State how many lines in the records below contain the string "repository", and give nothing besides that number.

## Data to examine
↓↓↓
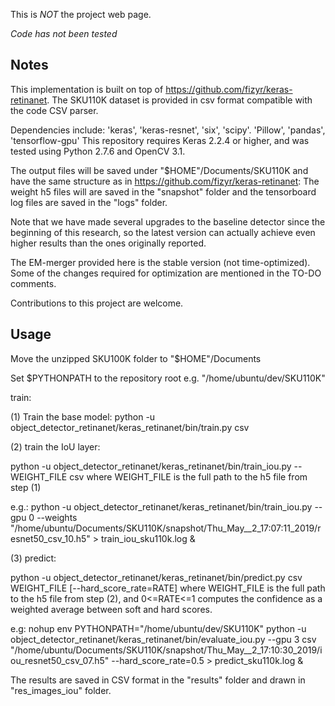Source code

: This is *NOT* the project web page. 

*Code has not been tested*

## Notes

This implementation is built on top of https://github.com/fizyr/keras-retinanet.
The SKU110K dataset is provided in csv format compatible with the code CSV parser.

Dependencies include: 'keras', 'keras-resnet', 'six', 'scipy'. 'Pillow', 'pandas', 'tensorflow-gpu'
This repository requires Keras 2.2.4 or higher, and was tested using Python 2.7.6 and OpenCV 3.1.

The output files will be saved under "$HOME"/Documents/SKU110K and have the same structure as in https://github.com/fizyr/keras-retinanet:
The weight h5 files will are saved in the "snapshot" folder and the tensorboard log files are saved in the "logs" folder.

Note that we have made several upgrades to the baseline detector since the beginning of this research, so the latest version can actually
achieve even higher results than the ones originally reported.

The EM-merger provided here is the stable version (not time-optimized). Some of the changes required for
optimization are mentioned in the TO-DO comments.

Contributions to this project are welcome.

## Usage

Move the unzipped SKU100K folder to "$HOME"/Documents

Set $PYTHONPATH to the repository root e.g. "/home/ubuntu/dev/SKU110K"

train:

(1) Train the base model:
python -u object_detector_retinanet/keras_retinanet/bin/train.py csv

(2) train the IoU layer:

python -u object_detector_retinanet/keras_retinanet/bin/train_iou.py --WEIGHT_FILE csv
where WEIGHT_FILE is the full path to the h5 file from step (1)

e.g.:
python -u object_detector_retinanet/keras_retinanet/bin/train_iou.py --gpu 0 --weights "/home/ubuntu/Documents/SKU110K/snapshot/Thu_May__2_17:07:11_2019/resnet50_csv_10.h5" > train_iou_sku110k.log &


(3) predict:

python -u object_detector_retinanet/keras_retinanet/bin/predict.py csv WEIGHT_FILE [--hard_score_rate=RATE]
where WEIGHT_FILE is the full path to the h5 file from step (2), and 0<=RATE<=1 computes the confidence as a weighted average between soft and hard scores. 

e.g:
nohup env PYTHONPATH="/home/ubuntu/dev/SKU110K" python -u object_detector_retinanet/keras_retinanet/bin/evaluate_iou.py --gpu 3 csv "/home/ubuntu/Documents/SKU110K/snapshot/Thu_May__2_17:10:30_2019/iou_resnet50_csv_07.h5" --hard_score_rate=0.5 > predict_sku110k.log &


The results are saved in CSV format in the "results" folder and drawn in "res_images_iou" folder.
↑↑↑
## Task output
2